I have two items for this post:
1. I like the following passage in today's Daily Bread:
"What
are the benefits of delighting in the rich food of Scripture? A daily
meal of God's Word helps to keep anxiety, pride, fear, and temptation
from plaguing our undernourished hearts, and strengthens us for a
victorious journey."
I hold fast to reading the Bible when I am beset by anxiety, pride, fear, temptation, or anger. I can't say that I find every
passage of Scripture to be edifying, but Scripture is still an anchor
for me. At the very least, trying to understand what is going on in a
biblical passage can distract me from my unhealthy thoughts, and
sometimes replace my unhealthy thoughts with better thoughts.
2. Rachel Held Evans has N.T. Wright's responses to six of her readers' questions on her blog. See here. What I most appreciated was a link that N.T. Wright provided to an article that he wrote on women in the church. See here. Wright was addressing the controversial I Timothy 2:8-15. This passage states the following in the King James Version:
"I will therefore that men pray every where, lifting up holy hands, without wrath and doubting. In
like manner also, that women adorn themselves in modest apparel, with
shamefacedness and sobriety; not with broided hair, or gold, or pearls,
or costly array; But (which becometh women professing godliness) with good works. Let the woman learn in silence with all subjection. But I suffer not a woman to teach, nor to usurp authority over the man, but to be in silence. For Adam was first formed, then Eve.
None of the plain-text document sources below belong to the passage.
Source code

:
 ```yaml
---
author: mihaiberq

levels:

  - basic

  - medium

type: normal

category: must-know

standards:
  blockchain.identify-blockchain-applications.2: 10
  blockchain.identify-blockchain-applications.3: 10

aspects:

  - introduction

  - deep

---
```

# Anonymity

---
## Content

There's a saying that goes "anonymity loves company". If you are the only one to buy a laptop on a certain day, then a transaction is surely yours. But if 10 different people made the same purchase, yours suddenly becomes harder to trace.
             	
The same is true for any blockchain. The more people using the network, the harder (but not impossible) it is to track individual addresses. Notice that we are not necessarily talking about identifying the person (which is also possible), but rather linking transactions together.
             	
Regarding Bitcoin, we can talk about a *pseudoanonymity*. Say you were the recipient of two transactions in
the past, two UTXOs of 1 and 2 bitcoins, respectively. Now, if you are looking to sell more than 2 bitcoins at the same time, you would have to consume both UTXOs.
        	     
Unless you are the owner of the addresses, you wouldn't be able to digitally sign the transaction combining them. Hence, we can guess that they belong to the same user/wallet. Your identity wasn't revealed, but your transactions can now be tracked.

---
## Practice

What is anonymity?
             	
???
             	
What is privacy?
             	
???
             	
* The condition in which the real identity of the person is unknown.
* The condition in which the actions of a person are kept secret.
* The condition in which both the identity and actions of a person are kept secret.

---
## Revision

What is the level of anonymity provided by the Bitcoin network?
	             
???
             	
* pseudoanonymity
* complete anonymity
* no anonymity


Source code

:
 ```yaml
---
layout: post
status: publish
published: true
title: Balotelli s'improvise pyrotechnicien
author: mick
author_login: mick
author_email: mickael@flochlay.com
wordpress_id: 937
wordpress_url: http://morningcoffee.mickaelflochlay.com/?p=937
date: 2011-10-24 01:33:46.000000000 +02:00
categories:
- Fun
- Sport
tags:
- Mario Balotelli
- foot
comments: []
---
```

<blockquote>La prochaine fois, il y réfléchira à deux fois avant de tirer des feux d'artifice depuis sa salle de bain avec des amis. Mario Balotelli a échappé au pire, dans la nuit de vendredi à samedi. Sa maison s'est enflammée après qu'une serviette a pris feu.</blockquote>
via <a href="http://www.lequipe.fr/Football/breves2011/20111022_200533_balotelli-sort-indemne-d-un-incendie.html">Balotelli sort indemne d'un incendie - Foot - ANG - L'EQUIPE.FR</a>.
And Adam was not deceived, but the woman being deceived was in the transgression. Notwithstanding she shall be saved in childbearing, if they continue in faith and charity and holiness with sobriety."
While
there are many who believe that I Timothy 2:8-15 is sexist and
patriarchal, N.T. Wright offers another interpretation. According to
Wright, women are being told to learn. Why does the passage say that
women should not teach or usurp authority over a man? According to
Wright, it's because Paul was trying to make clear that he wasn't
proposing that the church become like the Temple of Artemis, where the
women were dominant over men and served as priests. Why does the
passage say that Adam was not deceived, but Eve was? Because, according
to Wright, Paul was highlighting why women needed to learn: so they
wouldn't be deceived.
Sometimes, Wright's
interpretation here makes sense to me. Other times, it doesn't seem to
clear the passage of the charge that it is sexist and patriarchal.
Wright's interpretation was still worth reading, though.